While former winner Philip Walton crashed to an horrendous 89 including a 12 on the 18th – not even the worst score of the day there – the two little-known players returned six under-par 65s.
Sullivan, a 31-year-old from Cardiff, is in his first full season on the European circuit, having graduated from the “second division” Challenge Tour. He stands 176th on the Order of Merit.
Playing in the last group of the day, there were only three people in a stand designed for 300 when he completed one of only two bogey-free rounds.
He said: “A lot of guys from the Challenge Tour are thinking about making the cut, but you have to put that out of your mind and try to get into contention.”
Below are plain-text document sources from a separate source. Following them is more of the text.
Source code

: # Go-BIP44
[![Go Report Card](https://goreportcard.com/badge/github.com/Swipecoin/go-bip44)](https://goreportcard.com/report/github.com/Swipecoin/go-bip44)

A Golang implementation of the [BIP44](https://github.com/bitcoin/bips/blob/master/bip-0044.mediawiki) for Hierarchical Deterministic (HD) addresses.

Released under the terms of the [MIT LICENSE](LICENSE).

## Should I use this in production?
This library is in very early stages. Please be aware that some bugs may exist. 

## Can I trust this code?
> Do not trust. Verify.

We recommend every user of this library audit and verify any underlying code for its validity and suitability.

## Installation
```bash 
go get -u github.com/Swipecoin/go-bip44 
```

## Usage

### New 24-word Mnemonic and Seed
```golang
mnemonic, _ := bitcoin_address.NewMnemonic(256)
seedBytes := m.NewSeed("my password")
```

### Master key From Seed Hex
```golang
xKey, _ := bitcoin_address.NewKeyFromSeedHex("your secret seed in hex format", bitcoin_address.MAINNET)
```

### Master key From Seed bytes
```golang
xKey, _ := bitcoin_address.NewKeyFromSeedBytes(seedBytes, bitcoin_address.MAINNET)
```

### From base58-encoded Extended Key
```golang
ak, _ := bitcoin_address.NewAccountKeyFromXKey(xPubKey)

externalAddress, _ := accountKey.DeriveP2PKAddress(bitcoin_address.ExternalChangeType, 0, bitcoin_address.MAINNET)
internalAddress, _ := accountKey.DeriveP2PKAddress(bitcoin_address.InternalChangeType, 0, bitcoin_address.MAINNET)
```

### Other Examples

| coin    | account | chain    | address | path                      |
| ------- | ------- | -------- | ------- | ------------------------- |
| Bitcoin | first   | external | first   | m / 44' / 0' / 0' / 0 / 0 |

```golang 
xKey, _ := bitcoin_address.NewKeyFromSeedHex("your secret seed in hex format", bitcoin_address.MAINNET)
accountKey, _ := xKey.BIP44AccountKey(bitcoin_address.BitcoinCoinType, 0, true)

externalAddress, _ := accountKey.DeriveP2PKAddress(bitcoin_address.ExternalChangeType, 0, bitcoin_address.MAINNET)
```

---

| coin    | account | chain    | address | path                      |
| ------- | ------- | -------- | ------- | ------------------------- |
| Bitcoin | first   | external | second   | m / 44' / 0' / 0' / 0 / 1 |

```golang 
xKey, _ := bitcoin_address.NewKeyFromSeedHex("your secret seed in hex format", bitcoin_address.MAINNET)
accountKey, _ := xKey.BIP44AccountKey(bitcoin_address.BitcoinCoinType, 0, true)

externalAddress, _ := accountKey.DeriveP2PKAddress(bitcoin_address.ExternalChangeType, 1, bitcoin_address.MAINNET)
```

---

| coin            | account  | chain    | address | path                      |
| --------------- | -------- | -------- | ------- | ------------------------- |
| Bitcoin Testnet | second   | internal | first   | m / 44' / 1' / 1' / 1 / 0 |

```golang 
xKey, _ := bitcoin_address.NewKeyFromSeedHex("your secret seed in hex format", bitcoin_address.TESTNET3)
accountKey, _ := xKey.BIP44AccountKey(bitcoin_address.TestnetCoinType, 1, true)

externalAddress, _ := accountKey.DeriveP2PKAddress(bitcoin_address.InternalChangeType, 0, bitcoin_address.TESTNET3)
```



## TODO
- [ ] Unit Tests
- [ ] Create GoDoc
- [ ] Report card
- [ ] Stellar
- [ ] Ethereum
Kamte was pushed by his caddie into attempting the 36-hole qualifying event earlier this month and is already grateful.
“It’s one of those things you dream about,” said the 24-year-old, who became known as “The Cobra” for his deadly finishing in his soccer-playing days.
“I think 80% of people I knew were very surprised when I switched sports. They thought I could be big in soccer, but thank God I chose golf.”
He will also be thanking Ernie Els if he goes on to win.
“Ernie did everything for us with his foundation for under-privileged kids,” added Kamte. “He flew us around, paid for our accommodation, gave us pocket money, gave us clubs. We were absolutely spoilt and they had to drag me out.”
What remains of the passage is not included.